We need all those things and more so that we can go out into the world and be the people who God is calling us to be… so that, even when we’re far away, we can remember the Lord, and be the people of God
Whether we realize it or not, we still worship—we still offer praise and sing songs and pray prayers, we still celebrate joyous festivals and hold solemn assemblies—we still worship… in tents.
There wasn’t rest on every side. There were still adversaries and misfortunes. And the temple stood for centuries. And it fell to the Babylonians.
Later, the people tried again. They built another temple. And it stood for centuries. And it fell to the Romans.
And we know how that goes. This isn’t our first building. This isn’t even our second building. And as much as we love it—God willing, fingers crossed, knock on wood—it won’t be our last building.
This community—this little consulate of the kingdom of God—has moved and moved and moved again. We have happened in buildings and in parking lots and on Zoom. We have happened in parks and hospital rooms and homes. We have happened at the Referral Center and in Jamaica and in Haiti.
And the truth is that as long as there is not rest on every side, and as long as there are adversaries and misfortunes, even our most permanent structures will be tents. This building and every other building and buildings yet to come will be tents.
But that’s okay. Tents are holy things.
And this tent is a place where we can gather…
…where we can find sanctuary from our adversaries and misfortunes…
…where we can offer worship and lift praises, sing songs and pray prayers, celebrate joyous festivals and hold solemn assemblies…
…where we can do the things that we need to do to remember Lord…
…so that we can go out into the world and be the people who God is calling us to be.
And because it’s just a tent, we don’t have to be attached to one place or one building. Instead, we can be attached to the community… we can be attached to the kingdom of God… whether we find church here, or in the parking lot, or on Zoom… or in parks or in hospital rooms or at home… or at the Referral Center or in Jamaica or in Haiti… we can remember the Lord, and be the people of God.
Friends and neighbors, the story you are about to hear is true.
Right now, there is someone in your life… right now, there is probably many someones in your life… who need to know—who need to be reminded—that they are loved and worthy of love.

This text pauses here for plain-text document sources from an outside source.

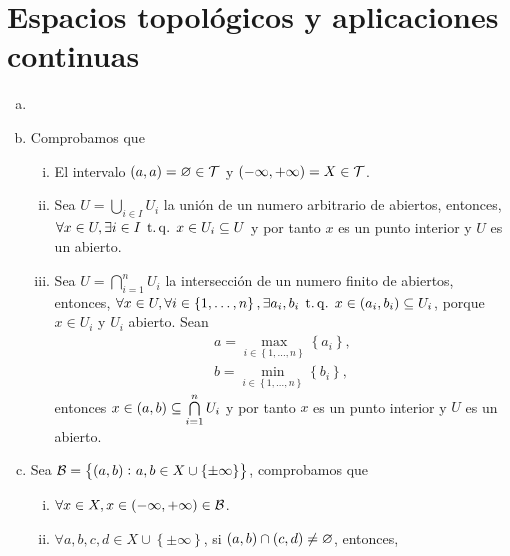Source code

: \chapter{Espacios topológicos y aplicaciones continuas}

\begin{eje}
    \begin{enumerate}[(a)]
        \item[]
        \item Comprobamos que
            \begin{enumerate}[i)]
                \item El intervalo $\left( a, a \right) = \varnothing \in \mathcal{T}$ y $\left( -\infty, +\infty \right) = X \in \mathcal{T}$.
                \item Sea $U = \bigcup\limits_{i \in I} U_i$ la unión de un numero arbitrario de abiertos, entonces, $\forall x \in U, \exists i \in I \operatorname{\;t.q.\;} x \in U_i \subseteq U$ y por tanto $x$ es un punto interior y $U$ es un abierto.
                \item Sea $U = \bigcap\limits_{i = 1}^n U_i$ la intersección de un numero finito de abiertos, entonces, $\forall x \in U, \forall i \in \left\{ 1, \dots, n \right\}, \exists a_i, b_i \operatorname{\;t.q.\;} x \in \left(a_i, b_i\right) \subseteq U_i$, porque $x \in U_i$ y $U_i$ abierto. Sean
                    \begin{gather*}
                        a = \max_{i \in \left\{ 1, \dots, n \right\}} \left\{a_i\right\}, \\
                        b = \min_{i \in \left\{ 1, \dots, n \right\}} \left\{b_i\right\},
                    \end{gather*}
                entonces $x \in \left( a, b \right) \subseteq \bigcap\limits_{i = 1}^n U_i$ y por tanto $x$ es un punto interior y $U$ es un abierto.
            \end{enumerate}
        \item Sea $\mathcal{B} = \left\{ \left( a, b \right) \colon a, b \in X \cup \left\{ \pm \infty \right\} \right\}$, comprobamos que
            \begin{enumerate}[i)]
                \item $\forall x \in X, x \in \left( -\infty, +\infty \right) \in \mathcal{B}$.
                \item $\forall a, b, c, d \in X \cup \left\{ \pm \infty \right\}$, si $\left( a, b \right) \cap \left( c, d \right) \neq \varnothing$, entonces,

\end{enumerate}
\end{enumerate}
\end{eje}
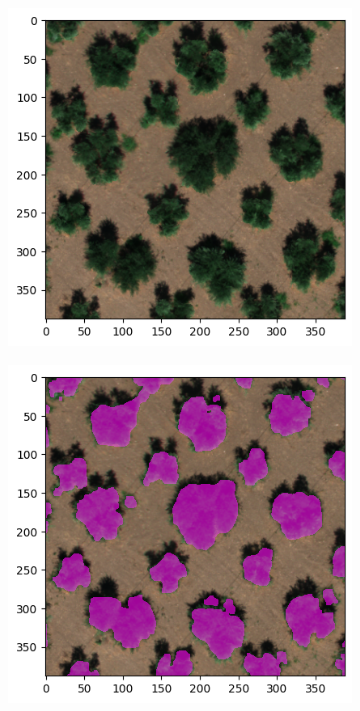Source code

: \documentclass[comsoc,final]{IEEEtran}
\begin{document}
\begin{figure}
{\begin{subfigure}[b]{0.45\columnwidth}
         \caption{}
         \label{maskplot:c}
     \end{subfigure}}\\%
%       
     \begin{subfigure}[b]{0.45\columnwidth}
         \centering
         \includegraphics[width=\columnwidth]{ulivo}
         \caption{}
         \label{maskplot:input_tile2}
     \end{subfigure}%
%
     \begin{subfigure}[b]{0.45\columnwidth}
         \centering
         \includegraphics[width=\columnwidth]{ulivo_GT}

\end{subfigure}
\end{figure}
\end{document}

And sometimes, the right thing to do is take what you’ve received here, in this tent, out into the world. Sometimes, the right thing to so is take what you’ve received here, in this tent, and go to those people, and say, “You are loved and worthy of love. And I’m here to love you.”
But sometimes, the right thing to do is take what you’ve received here, in this tent, and go to those people, and say, “Y’know, I know this tent… I know this sanctuary… I know this place where church happens. And you might find some comfort there.”
And they might not know that you go to church. They might not know that you go to this church. They might not even know that you’re Christian. They might be shocked; they might be absolutely floored.
And they might discover some good news… the same good news that you know so well… that you, and they, and all of creation, are loved and worthy of love.